Server 1 holds partitions 0 and 3 and server 2 holds partitions 1 and 2. We have two consumer groups, A and B. A is made up of two consumers and B is made up of four consumers. Consumer Group A has two consumers so each consumer reads from two partitions. Consumer Group B, on the other hand, has the same number of consumers as partitions so each consumer reads from exactly one partition.

Kafka follows the principle of a dumb broker and smart consumer. This means that Kafka does not keep track of what records are read by the consumer and thus unaware of consumer behavior and retains messages for a configurable period of time and it is up to the consumers to adjust their behavior accordingly. Consumers themselves poll Kafka for new messages and say what records they want to read. This allows them to increment/decrement the offset they’re at as they wish, thus being able to replay and reprocess events in case of an accident.

For instance, if Kafka is configured to keep messages for a day and a consumer is down for a period of longer than a day, the consumer will lose messages. However, if the consumer is down for an hour it can begin to read messages again starting from its last known offset.

Role of Zookeeper

Zookeeper is a distributed key-value store. It is highly-optimized for reads but writes are slower. Kafka uses Zookeeper to do the leadership election of Kafka Broker and Topic Partition. Zookeeper is also extremely fault-tolerant and it ought to be, as Kafka heavily depends on it.

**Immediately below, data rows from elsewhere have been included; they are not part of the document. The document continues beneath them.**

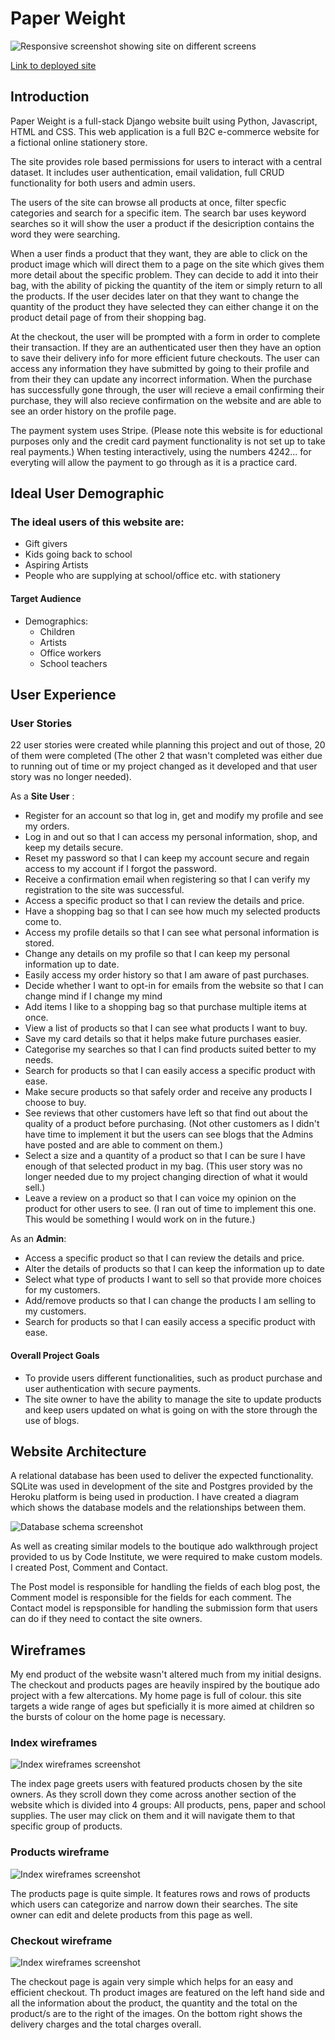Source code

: # Paper Weight

![Responsive screenshot showing site on different screens](media/readme-images/paper-weight.png)

[Link to deployed site](https://paper-weight.herokuapp.com/)

## Introduction

Paper Weight is a full-stack Django website built using Python, Javascript, HTML and CSS. This web application is a full B2C e-commerce website for a fictional online stationery store. 

The site provides role based permissions for users to interact with a central dataset. It includes user authentication, email validation, full CRUD functionality for both users and admin users.

The users of the site can browse all products at once, filter specfic categories and search for a specific item. The search bar uses keyword searches so it will show the user a product if the desicription contains the word they were searching.

When a user finds a product that they want, they are able to click on the product image which will direct them to a page on the site which gives them more detail about the specific problem. They can decide to add it into their bag, with the ability of picking the quantity of the item or simply return to all the products. If the user decides later on that they want to change the quantity of the product they have selected they can either change it on the product detail page of from their shopping bag. 

At the checkout, the user will be prompted with a form in order to complete their transaction. If they are an authenticated user then they have an option to save their delivery info for more efficient future checkouts. The user can access any information they have submitted by going to their profile and from their they can update any incorrect information. When the purchase has successfully gone through, the user will recieve a email confirming their purchase, they will also recieve confirmation on the website and are able to see an order history on the profile page.

The payment system uses Stripe. (Please note this website is for eductional purposes only and the credit card payment functionality is not set up to take real payments.) When testing interactively, using the numbers 4242... for everyting will allow the payment to go through as it is a practice card.

## Ideal User Demographic 

### The ideal users of this website are:
- Gift givers
- Kids going back to school 
- Aspiring Artists
- People who are supplying at school/office etc. with stationery

#### Target Audience
- Demographics:
    - Children
    - Artists 
    - Office workers 
    - School teachers

## User Experience

### User Stories 

22 user stories were created while planning this project and out of those, 20 of them were completed (The other 2 that wasn't completed was either due to running out of time or my project changed as it developed and that user story was no longer needed).

As a **Site User** :

- Register for an account so that log in, get and modify my profile and see my orders.
-  Log in and out so that I can access my personal information, shop, and keep my details secure.
- Reset my password so that I can keep my account secure and regain access to my account if I forgot the password.
- Receive a confirmation email when registering so that I can verify my registration to the site was successful.
- Access a specific product so that I can review the details and price.
- Have a shopping bag so that I can see how much my selected products come to.
- Access my profile details so that I can see what personal information is stored.
- Change any details on my profile so that I can keep my personal information up to date.
- Easily access my order history so that I am aware of past purchases.
- Decide whether I want to opt-in for emails from the website so that I can change mind if I change my mind
- Add items I like to a shopping bag so that purchase multiple items at once.
- View a list of products so that I can see what products I want to buy.
- Save my card details so that it helps make future purchases easier.
- Categorise my searches so that I can find products suited better to my needs.
- Search for products so that I can easily access a specific product with ease.
- Make secure products so that safely order and receive any products I choose to buy.
- See reviews that other customers have left so that find out about the quality of a product before purchasing. (Not other customers as I didn't have time to implement it but the users can see blogs that the Admins have posted and are able to comment on them.)
- Select a size and a quantity of a product so that I can be sure I have enough of that selected product in my bag. (This user story was no longer needed due to my project changing direction of what it would sell.)
- Leave a review on a product so that I can voice my opinion on the product for other users to see. (I ran out of time to implement this one. This would be something I would work on in the future.)


As an **Admin**:
- Access a specific product so that I can review the details and price.
-  Alter the details of products so that I can keep the information up to date
- Select what type of products I want to sell so that provide more choices for my customers.
- Add/remove products so that I can change the products I am selling to my customers.
- Search for products so that I can easily access a specific product with ease.

#### Overall Project Goals 
- To provide users different functionalities, such as product purchase and user authentication with secure payments.
- The site owner to have the ability to manage the site to update products and keep users updated on what is going on with the store through the use of blogs.

## Website Architecture 

A relational database has been used to deliver the expected functionality. SQLite was used in development of the site and Postgres provided by the Heroku platform is being used in production. I have created a diagram which shows the database models and the relationships between them. 

![Database schema screenshot](media/readme-images/database.png)

As well as creating similar models to the boutique ado walkthrough project provided to us by Code Institute, we were required to make custom models. I created Post, Comment and Contact.

The Post model is responsible for handling the fields of each blog post, the Comment model is responsible for the fields for each comment. The Contact model is repsponsible for handling the submission form that users can do if they need to contact the site owners.

## Wireframes 

My end product of the website wasn't altered much from my initial designs. The checkout and products pages are heavily inspired by the boutique ado project with a few altercations. My home page is full of colour. this site targets a wide range of ages but speficially it is more aimed at children so the bursts of colour on the home page is necessary. 

### Index wireframes

![Index wireframes screenshot](media/readme-images/index-wf.png)

The index page greets users with featured products chosen by the site owners. As they scroll down they come across another section of the website which is divided into 4 groups: All products, pens, paper and school supplies. The user may click on them and it will navigate them to that specific group of products.

### Products wireframe

![Index wireframes screenshot](media/readme-images/product-wf.png)

The products page is quite simple. It features rows and rows of products which users can categorize and narrow down their searches. The site owner can edit and delete products from this page as well.  

### Checkout wireframe

![Index wireframes screenshot](media/readme-images/checkout-wf.png)

The checkout page is again very simple which helps for an easy and efficient checkout. Th product images are featured on the left hand side and all the information about the product, the quantity and the total on the product/s are to the right of the images. On the bottom right shows the delivery charges and the total charges overall.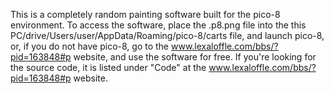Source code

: This is a completely random painting software built for the pico-8 environment.
To access the software, place the .p8.png file into the  this PC/drive/Users/user/AppData/Roaming/pico-8/carts file, and launch pico-8, or, if you do not have pico-8, go to the www.lexaloffle.com/bbs/?pid=163848#p website, and use the software for free.
If you're looking for the source code, it is listed under "Code" at the www.lexaloffle.com/bbs/?pid=163848#p website.
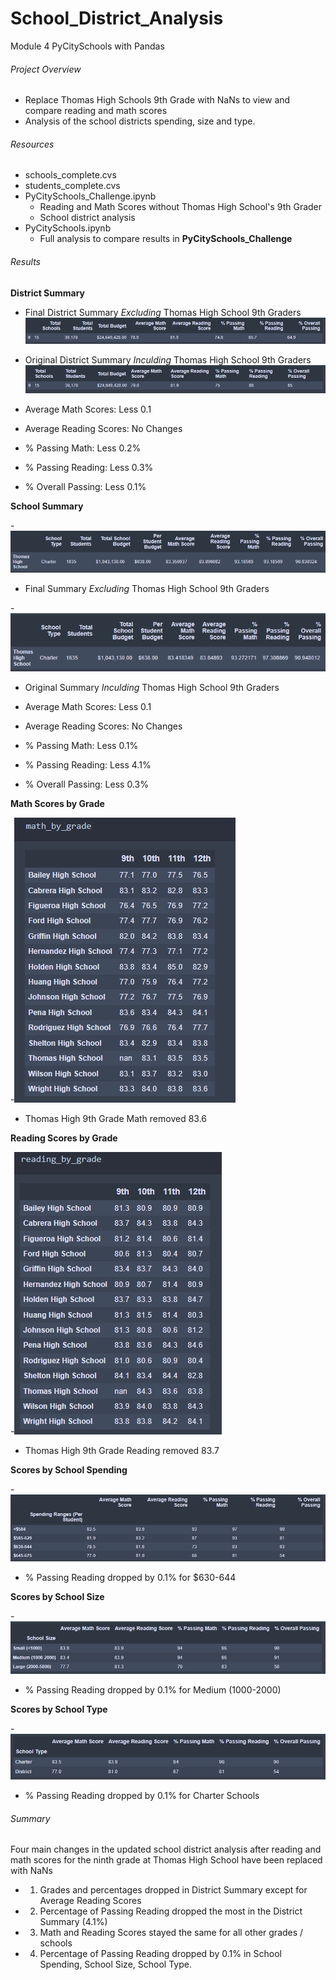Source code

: # School_District_Analysis
Module 4 PyCitySchools with Pandas

###### Project Overview
- Replace Thomas High Schools 9th Grade with NaNs to view and compare reading and math scores
- Analysis of the school districts spending, size and type. 

###### Resources
- schools_complete.cvs
- students_complete.cvs
- PyCitySchools_Challenge.ipynb
    - Reading and Math Scores without Thomas High School's 9th Grader
    - School district analysis
- PyCitySchools.ipynb
    - Full analysis to compare results in **PyCitySchools_Challenge** 

###### Results

**District Summary**

- Final District Summary *Excluding* Thomas High School 9th Graders![District Summary](https://github.com/robyndook/School_District_analysis/blob/e535caf0cab69bc9c03dd8ea1b9383273c01af02/Analysis/district_summary.PNG)

- Original District Summary *Inculding* Thomas High School 9th Graders
![District Summary with THS](https://github.com/robyndook/School_District_analysis/blob/e535caf0cab69bc9c03dd8ea1b9383273c01af02/Analysis/district_summary_with_ths.PNG)

- Average Math Scores: Less 0.1
- Average Reading Scores: No Changes
- % Passing Math: Less 0.2%
- % Passing Reading: Less 0.3%
- % Overall Passing: Less 0.1%

**School Summary**

-![School Summary](https://github.com/robyndook/School_District_analysis/blob/e535caf0cab69bc9c03dd8ea1b9383273c01af02/Analysis/school_summary.PNG)
    
- Final Summary *Excluding* Thomas High School 9th Graders
    
-![School Summary with THS](https://github.com/robyndook/School_District_analysis/blob/e535caf0cab69bc9c03dd8ea1b9383273c01af02/Analysis/school_summary_wth_ths.PNG)

- Original Summary *Inculding* Thomas High School 9th Graders
    
- Average Math Scores: Less 0.1
- Average Reading Scores: No Changes
- % Passing Math: Less 0.1%
- % Passing Reading: Less 4.1%
- % Overall Passing: Less 0.3%

**Math Scores by Grade**

-![Math Scores by Grade](https://github.com/robyndook/School_District_analysis/blob/e535caf0cab69bc9c03dd8ea1b9383273c01af02/Analysis/math_by_grade.PNG)

- Thomas High 9th Grade Math removed 83.6

**Reading Scores by Grade**

-![Reading Scores by Grade](https://github.com/robyndook/School_District_analysis/blob/e535caf0cab69bc9c03dd8ea1b9383273c01af02/Analysis/reading_by_grade.PNG)

- Thomas High 9th Grade Reading removed 83.7

**Scores by School Spending**

-![Scores by School Spending](https://github.com/robyndook/School_District_analysis/blob/e535caf0cab69bc9c03dd8ea1b9383273c01af02/Analysis/school_spending.PNG)

- % Passing Reading dropped by 0.1% for $630-644

**Scores by School Size**

-![Scores by School Size](https://github.com/robyndook/School_District_analysis/blob/e535caf0cab69bc9c03dd8ea1b9383273c01af02/Analysis/school_size.PNG)

- % Passing Reading dropped by 0.1% for Medium (1000-2000)

**Scores by School Type**

-![Scores by School Type](https://github.com/robyndook/School_District_analysis/blob/e535caf0cab69bc9c03dd8ea1b9383273c01af02/Analysis/school_type.PNG)

- % Passing Reading dropped by 0.1% for Charter Schools

###### Summary

Four main changes in the updated school district analysis after reading and math scores for the ninth grade at Thomas High School have been replaced with NaNs
- 1. Grades and percentages dropped in District Summary except for Average Reading Scores
- 2. Percentage of Passing Reading dropped the most in the District Summary (4.1%)
- 3. Math and Reading Scores stayed the same for all other grades / schools
- 4. Percentage of Passing Reading dropped by 0.1% in School Spending, School Size, School Type. 

<!--
1. [x] Overview of the school district analysis: Explain the purpose of this analysis.

2. [x] Results: Using bulleted lists and images of DataFrames as support, address the following questions.
-[x]How is the district summary affected?
-[x]How is the school summary affected?
-[x]How does replacing the ninth graders’ math and reading scores affect Thomas High School’s performance relative to the other schools?
-[x]How does replacing the ninth-grade scores affect the following:
--[x]Math and reading scores by grade
--[x]Scores by school spending
--[x]Scores by school size
--[x]Scores by school type
3. [x]Summary: Summarize four changes in the updated school district analysis after reading and math scores for the ninth grade at Thomas High School have been replaced with NaNs.-->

It is used for storing all sort of metadata, to mention some:

The consumer group‘s offset per partition (although modern clients store offsets in a separate Kafka topic)
ACL (Access Control Lists) — used for limiting access/authorization
Producer & Consumer Quotas — maximum message/sec boundaries
Partition Leaders and their health

Producer and consumers don’t directly interact with Zookeeper to know about the leader of a partition and other metadata, instead, they do metadata requests to Kafka Broker which in turn interact with Zookeeper and give metadata response and then producer and consumer get informed to which partition they need to write and read form respectively.

Conclusion

Kafka is quickly becoming the backbone of any organization’s data pipelines — and with good reason. Kafka allows you to have a huge amount of messages go through a centralized medium and store them without worrying about things like performance or data loss.

Kafka can be the centerpiece of event-driven architecture and allows you to truly decouple applications from one another.